» EXERCISE
When you find the line with "- **Selection:** The" among the records below, reproduce it and each line after it exactly, ending with the line with "- **Payment:** The".

» DATA SHOWN
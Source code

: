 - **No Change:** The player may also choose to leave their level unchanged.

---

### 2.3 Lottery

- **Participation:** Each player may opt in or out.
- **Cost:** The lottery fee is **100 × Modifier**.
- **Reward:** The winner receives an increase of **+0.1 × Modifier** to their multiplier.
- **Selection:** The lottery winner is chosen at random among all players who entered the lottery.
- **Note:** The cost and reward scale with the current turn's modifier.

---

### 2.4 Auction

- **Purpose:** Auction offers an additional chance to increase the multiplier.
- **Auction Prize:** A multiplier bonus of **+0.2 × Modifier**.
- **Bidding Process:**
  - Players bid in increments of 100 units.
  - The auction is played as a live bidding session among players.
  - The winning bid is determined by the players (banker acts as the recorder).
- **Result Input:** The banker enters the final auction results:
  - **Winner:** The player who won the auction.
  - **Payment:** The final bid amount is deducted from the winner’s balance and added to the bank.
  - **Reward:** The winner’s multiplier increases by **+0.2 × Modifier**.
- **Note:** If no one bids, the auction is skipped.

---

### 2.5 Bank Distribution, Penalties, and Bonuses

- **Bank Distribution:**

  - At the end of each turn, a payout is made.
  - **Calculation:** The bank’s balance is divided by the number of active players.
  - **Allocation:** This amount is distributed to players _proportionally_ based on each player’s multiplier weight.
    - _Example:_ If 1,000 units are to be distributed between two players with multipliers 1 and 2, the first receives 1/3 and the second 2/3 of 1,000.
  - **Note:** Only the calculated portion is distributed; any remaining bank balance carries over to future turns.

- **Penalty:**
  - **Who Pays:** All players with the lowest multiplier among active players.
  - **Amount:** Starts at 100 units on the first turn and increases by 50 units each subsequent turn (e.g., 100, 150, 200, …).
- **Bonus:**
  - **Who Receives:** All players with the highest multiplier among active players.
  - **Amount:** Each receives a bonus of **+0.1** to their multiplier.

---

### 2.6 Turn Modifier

» EXPECTED ANSWER
- **Selection:** The lottery winner is chosen at random among all players who entered the lottery.
- **Note:** The cost and reward scale with the current turn's modifier.

---

### 2.4 Auction

- **Purpose:** Auction offers an additional chance to increase the multiplier.
- **Auction Prize:** A multiplier bonus of **+0.2 × Modifier**.
- **Bidding Process:**
  - Players bid in increments of 100 units.
  - The auction is played as a live bidding session among players.
  - The winning bid is determined by the players (banker acts as the recorder).
- **Result Input:** The banker enters the final auction results:
  - **Winner:** The player who won the auction.
  - **Payment:** The final bid amount is deducted from the winner’s balance and added to the bank.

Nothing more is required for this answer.